Stationarity and ergodicity

Stationarity and ergodicity are properties of random processes. They allow for the simplification of calculations and provide powerful tools in signal processing.

Stationarity

A random process is called stationary if its statistical properties do not change over time. This means that the signal statistics of random variable $X[n]$ should be identical to the signal statistics of random variable $X[n+k]$ for any value of $k$. For the underlying probability distribution then holds that \begin{equation} p_{X[n]}(x) = p_{X[n+k]}(x) = p_{X}(x), \end{equation} where it is possible to drop the indexing if there is no effect on the distribution.

If a signal is not stationary, the signal usually may be approximated as stationary for windowed sequences of the signal. This provides the foundation for the short-time Fourier transform.

$N^\text{th}$-order stationarity

A signal is called an $N^\text{th}$-order stationary signal if the $N^\text{th}$-order signal statistics do not change over time. The order of the signal statistics is characterized by the largest multiplication chain of random variables in the signal statistics definition. As an example for the univariate case the mean can be regarded as a first-order signal statistic and the variance as a second-order signal statistic. Fig. 2 shows examples of random signals with first- and second-order stationarity.

Strict-sense stationarity

When a random signal is fully stationary and absolutely none of its signals characteristics change over time, the signal can be regarded as strict-sense stationary (SSS). This also implies that the signal is a $N^\text{th}$-order stationary signal for $N=1,2,\ldots$.

Wide-sense stationarity

Wide-sense stationarity (WSS) is a weaker criterion than strict-sense stationarity. Instead of requiring that all $N$-th order statistics be constant, only the first- as second-order stationary must be constant. The left plot in Fig. 2 can for example be regarded as wide-sense stationary. Because of the first- and second-order stationarity we may simplify the notation of its signal statistics as \begin{equation} \mathrm{E}\Big[X[n]\Big] = \mu_X[n] = \mu_X \end{equation} and similarly \begin{equation} \text{Var}\Big[X[n]\Big] = \sigma_X^2[n] = \sigma_X^2. \end{equation}

Three types of random signals. The first signal is wide-sense stationary, meaning that its mean and variance do not change over time. The second signal is just first-order stationary, meaning that its mean is fixed, but its variance changes over time. The final signal is just second-order stationary, leading to a fixed variance, but a changing mean.
Three types of random signals. The first signal is wide-sense stationary, meaning that its mean and variance do not change over time. The second signal is just first-order stationary, meaning that its mean is fixed, but its variance changes over time. The final signal is just second-order stationary, leading to a fixed variance, but a changing mean.

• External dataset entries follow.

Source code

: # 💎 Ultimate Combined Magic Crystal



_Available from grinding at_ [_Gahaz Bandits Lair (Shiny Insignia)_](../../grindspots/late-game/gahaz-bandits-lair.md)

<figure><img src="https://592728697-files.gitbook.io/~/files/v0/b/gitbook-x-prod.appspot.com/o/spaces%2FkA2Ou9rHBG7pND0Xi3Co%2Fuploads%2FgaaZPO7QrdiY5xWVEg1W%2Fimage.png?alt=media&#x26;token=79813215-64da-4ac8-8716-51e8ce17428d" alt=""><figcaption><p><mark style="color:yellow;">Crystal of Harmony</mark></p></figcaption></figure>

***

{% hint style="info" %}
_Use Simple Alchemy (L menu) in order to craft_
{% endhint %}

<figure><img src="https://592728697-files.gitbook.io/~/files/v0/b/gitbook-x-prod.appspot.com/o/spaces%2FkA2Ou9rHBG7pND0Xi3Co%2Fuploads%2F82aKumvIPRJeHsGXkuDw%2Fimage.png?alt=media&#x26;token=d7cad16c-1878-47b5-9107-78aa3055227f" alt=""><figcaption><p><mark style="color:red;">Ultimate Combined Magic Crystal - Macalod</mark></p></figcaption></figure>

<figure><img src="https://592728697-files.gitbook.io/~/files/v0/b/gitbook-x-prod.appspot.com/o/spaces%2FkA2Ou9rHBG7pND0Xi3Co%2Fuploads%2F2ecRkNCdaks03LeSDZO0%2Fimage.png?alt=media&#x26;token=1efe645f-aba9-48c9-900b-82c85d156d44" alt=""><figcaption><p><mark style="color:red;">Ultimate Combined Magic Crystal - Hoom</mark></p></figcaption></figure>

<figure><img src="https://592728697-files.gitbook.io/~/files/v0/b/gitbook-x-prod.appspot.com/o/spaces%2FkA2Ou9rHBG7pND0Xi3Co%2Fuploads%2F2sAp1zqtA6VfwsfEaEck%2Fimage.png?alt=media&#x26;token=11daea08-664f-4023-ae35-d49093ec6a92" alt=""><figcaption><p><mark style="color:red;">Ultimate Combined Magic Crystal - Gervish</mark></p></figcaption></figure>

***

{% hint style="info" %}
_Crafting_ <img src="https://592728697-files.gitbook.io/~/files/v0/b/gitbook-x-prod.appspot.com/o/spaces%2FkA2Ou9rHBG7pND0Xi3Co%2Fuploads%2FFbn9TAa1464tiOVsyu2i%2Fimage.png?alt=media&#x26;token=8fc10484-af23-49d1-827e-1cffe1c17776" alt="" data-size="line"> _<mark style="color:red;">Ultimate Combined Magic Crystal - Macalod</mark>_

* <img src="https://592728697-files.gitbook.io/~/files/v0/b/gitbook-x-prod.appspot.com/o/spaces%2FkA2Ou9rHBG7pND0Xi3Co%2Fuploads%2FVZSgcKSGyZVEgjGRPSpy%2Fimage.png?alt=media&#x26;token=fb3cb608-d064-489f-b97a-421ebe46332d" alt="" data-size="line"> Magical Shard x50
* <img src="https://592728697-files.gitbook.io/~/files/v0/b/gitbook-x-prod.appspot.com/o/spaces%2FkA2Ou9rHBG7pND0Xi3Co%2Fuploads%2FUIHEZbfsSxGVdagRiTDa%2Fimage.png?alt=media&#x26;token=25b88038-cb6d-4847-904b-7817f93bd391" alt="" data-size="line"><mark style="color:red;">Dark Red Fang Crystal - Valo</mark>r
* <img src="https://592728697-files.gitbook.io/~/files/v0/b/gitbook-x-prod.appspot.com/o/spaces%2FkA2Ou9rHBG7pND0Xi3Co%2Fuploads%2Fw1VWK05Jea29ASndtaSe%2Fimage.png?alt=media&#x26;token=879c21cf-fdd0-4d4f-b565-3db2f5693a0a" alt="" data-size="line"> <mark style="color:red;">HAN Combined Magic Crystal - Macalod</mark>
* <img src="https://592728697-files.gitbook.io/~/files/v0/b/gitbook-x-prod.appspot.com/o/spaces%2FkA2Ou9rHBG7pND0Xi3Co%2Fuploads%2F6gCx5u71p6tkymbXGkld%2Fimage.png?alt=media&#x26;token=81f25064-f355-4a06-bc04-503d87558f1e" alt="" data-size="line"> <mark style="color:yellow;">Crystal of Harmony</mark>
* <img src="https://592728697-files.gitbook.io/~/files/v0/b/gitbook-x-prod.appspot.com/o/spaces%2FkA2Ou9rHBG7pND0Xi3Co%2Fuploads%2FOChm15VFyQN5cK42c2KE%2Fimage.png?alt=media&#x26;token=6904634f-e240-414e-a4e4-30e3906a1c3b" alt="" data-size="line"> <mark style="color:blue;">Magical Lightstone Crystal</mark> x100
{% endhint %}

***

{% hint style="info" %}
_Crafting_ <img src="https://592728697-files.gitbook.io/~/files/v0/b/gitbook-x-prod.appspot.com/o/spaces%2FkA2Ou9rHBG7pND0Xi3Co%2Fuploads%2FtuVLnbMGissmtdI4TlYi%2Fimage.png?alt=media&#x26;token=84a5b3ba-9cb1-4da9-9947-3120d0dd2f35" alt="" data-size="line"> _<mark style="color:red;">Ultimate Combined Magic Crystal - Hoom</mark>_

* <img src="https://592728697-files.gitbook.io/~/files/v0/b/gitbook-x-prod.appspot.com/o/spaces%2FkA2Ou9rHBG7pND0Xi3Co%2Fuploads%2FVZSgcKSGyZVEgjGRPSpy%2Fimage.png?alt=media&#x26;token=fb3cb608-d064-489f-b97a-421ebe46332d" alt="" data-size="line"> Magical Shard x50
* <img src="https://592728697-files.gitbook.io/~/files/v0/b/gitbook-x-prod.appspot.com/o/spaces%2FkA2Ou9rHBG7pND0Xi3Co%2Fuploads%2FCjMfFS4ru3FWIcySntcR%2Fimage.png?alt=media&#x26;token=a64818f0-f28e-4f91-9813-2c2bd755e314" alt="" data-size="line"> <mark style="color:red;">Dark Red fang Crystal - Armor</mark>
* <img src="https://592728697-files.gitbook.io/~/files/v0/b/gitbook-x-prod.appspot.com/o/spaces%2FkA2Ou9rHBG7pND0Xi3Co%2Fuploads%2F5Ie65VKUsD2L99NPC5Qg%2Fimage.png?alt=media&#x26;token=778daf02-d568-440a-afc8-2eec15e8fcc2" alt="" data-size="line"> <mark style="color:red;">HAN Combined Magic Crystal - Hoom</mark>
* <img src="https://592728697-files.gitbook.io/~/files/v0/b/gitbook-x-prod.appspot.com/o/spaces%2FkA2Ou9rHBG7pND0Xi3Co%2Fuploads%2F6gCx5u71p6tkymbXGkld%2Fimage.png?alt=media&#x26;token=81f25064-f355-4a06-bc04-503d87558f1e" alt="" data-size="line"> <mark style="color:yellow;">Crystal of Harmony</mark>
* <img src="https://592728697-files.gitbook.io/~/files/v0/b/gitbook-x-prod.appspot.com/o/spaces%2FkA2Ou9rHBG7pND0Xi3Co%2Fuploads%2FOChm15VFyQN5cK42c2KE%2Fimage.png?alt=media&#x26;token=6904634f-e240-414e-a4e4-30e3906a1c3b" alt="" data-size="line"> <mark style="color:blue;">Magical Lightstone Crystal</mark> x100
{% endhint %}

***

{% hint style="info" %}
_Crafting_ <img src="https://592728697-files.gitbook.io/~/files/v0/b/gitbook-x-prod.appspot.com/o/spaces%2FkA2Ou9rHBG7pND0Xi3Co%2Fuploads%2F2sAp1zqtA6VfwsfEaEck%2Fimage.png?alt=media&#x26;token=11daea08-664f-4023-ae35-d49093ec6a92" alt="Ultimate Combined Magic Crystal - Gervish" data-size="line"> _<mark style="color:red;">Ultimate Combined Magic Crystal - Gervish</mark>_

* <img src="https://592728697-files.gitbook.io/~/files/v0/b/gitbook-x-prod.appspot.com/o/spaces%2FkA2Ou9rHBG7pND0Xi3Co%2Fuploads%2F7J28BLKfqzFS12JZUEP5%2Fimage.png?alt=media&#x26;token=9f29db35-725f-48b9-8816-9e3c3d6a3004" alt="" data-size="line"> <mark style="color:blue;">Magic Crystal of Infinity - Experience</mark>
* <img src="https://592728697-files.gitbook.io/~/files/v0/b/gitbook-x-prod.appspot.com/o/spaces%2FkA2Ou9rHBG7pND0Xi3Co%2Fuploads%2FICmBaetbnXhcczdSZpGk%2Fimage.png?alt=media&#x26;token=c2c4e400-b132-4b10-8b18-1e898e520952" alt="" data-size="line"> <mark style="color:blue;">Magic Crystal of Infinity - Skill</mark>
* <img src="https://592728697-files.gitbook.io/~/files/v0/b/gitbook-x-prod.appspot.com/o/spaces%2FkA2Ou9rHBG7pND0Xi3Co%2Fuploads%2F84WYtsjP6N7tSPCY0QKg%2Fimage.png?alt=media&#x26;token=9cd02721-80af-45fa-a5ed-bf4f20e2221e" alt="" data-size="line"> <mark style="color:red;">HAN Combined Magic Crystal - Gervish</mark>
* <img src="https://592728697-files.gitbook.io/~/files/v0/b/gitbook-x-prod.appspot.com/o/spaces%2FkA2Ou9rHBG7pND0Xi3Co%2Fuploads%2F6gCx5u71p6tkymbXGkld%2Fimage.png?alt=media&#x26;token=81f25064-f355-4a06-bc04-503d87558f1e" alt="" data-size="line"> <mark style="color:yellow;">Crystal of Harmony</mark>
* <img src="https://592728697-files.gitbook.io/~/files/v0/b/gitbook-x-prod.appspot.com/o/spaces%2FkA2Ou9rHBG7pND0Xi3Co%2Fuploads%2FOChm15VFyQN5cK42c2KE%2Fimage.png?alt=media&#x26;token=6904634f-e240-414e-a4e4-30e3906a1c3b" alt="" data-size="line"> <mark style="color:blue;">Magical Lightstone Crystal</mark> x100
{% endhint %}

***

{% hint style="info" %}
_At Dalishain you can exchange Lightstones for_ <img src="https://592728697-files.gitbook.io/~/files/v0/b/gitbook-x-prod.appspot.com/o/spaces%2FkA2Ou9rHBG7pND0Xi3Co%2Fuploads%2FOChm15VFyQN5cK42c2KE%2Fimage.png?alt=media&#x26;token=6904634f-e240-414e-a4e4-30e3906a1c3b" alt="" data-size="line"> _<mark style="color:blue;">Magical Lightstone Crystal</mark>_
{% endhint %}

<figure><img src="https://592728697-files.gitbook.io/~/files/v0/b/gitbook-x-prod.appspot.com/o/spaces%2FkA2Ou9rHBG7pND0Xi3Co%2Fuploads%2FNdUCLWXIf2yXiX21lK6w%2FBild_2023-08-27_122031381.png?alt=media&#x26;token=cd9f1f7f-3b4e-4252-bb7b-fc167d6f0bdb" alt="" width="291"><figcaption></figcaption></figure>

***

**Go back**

Stationarity and second orders statistics

It is also important to consider the consequences of (wide-sense) stationarity for the covariance and correlation functions. From the definitions of covariance and correlation, these properties depend on the two time indices $n_1$ and $n_2$. Taking for example the covariance, stationarity implies that $\gamma_X[n_1,n_2] = \gamma_X[n_1+k, n_2+k]$ holds. This leads to the observation that the value of the covariance and correlation only depend on the difference between the two time indices. This time difference is called lag and is defined as \begin{equation} l = n_1-n_2. \end{equation} Therefore, for wide-sense stationary signals the notation of the correlation (and the covariance) may be simplified as \begin{equation} r_X[n_1,n_2] = r_X[n_1-n_2] = r_X[l] = \mathrm{E}\Big[X[n_1]X^\ast[n_2]\Big] = \mathrm{E}\Big[X[n]X^\ast[n-l]\Big]. \end{equation} Using this definition, the value of the auto-correlation function can be determined for $l=0$ as \begin{equation}\label{eq:lag0} r_X[0]= \sigma_X^2 + |\mu_X|^2 \geq 0 \end{equation} and it can be shown that this correlation value is (one of) the largest auto-correlation values since $r_X[0] \geq r_X[l] \ \ \forall \ \ l$. Furthermore it can be found that the auto-correlation function is a complex conjugate symmetric function of its lag \begin{equation}\label{eq:corr_prop} r_X^\ast[-l] = r_X[l]. \end{equation} When dealing with real-valued signals, this property can be simplified to $r_X[l] = r_X[-l]$.

Exercise


$X(t)$ and $Y(t)$ are independent wide sense stationary processes with expected values $\mu_X$ and $\mu_Y$ and auto-correlation functions $R_x(\tau)$ and $R_y(\tau)$, respectively. Let $W(t) = X(t)Y(t)$.
  1. Find $E[W(t)]$ and $R_W(t,\tau)$ and show that $W(t)$ is wide sense stationary.
  2. Are $W(t)$ and $X(t)$ jointly wide sense stationary?
  1. Since $X(t)$ and $Y(t)$ are independent processes, \begin{equation*} E[W(t)] = E[X(t)Y(t)]=E[X(t)]E[Y(t)] = \mu_X \mu_Y. \end{equation*} In addition, \begin{equation*} \begin{split} R_W(t,\tau) = R_X(\tau)R_Y(\tau). \end{split} \end{equation*} We can conclude that $W(t)$ is wide sense stationary.
  2. To examine whether $W(t)$ and $X(t)$ are jointly wide sense stationary, we calculate \begin{equation*} R_{WX}(t,\tau) = E[W(t)X(t+\tau)] = E[X(t)Y(t)X(t+\tau)]. \end{equation*} By independence of $X(t)$ and $Y(t)$, \begin{equation*} R_{WX}(t,\tau) = E[X(t)X(t+\tau)]E[Y(t)] = \mu_Y R_X(\tau). \end{equation*} Since $W(t)$ and $X(t)$ are both wide sense stationary and since $R_{WX}(t,\tau)$ depends only on the time difference $\tau$, we can conclude that $W(t)$ and $X(t)$ are jointly wide sense stationary.

Ergodicity

When a signal is stationary, the exact calculation of the expected value operators is usually still cumbersome, because it requires knowledge of the entire random process. In practice we usually only have a limited number of samples of a single realization of the random process. If a random process is ergodic, it means that the statistical properties of the entire random process can be inferred from just a limited number of samples of a single realization. In order for a signal to be ergodic it has to be stationary. Ergodicity is usually a big assumption that cannot always be confirmed, however, without this assumption the signal statistics could not be approximated.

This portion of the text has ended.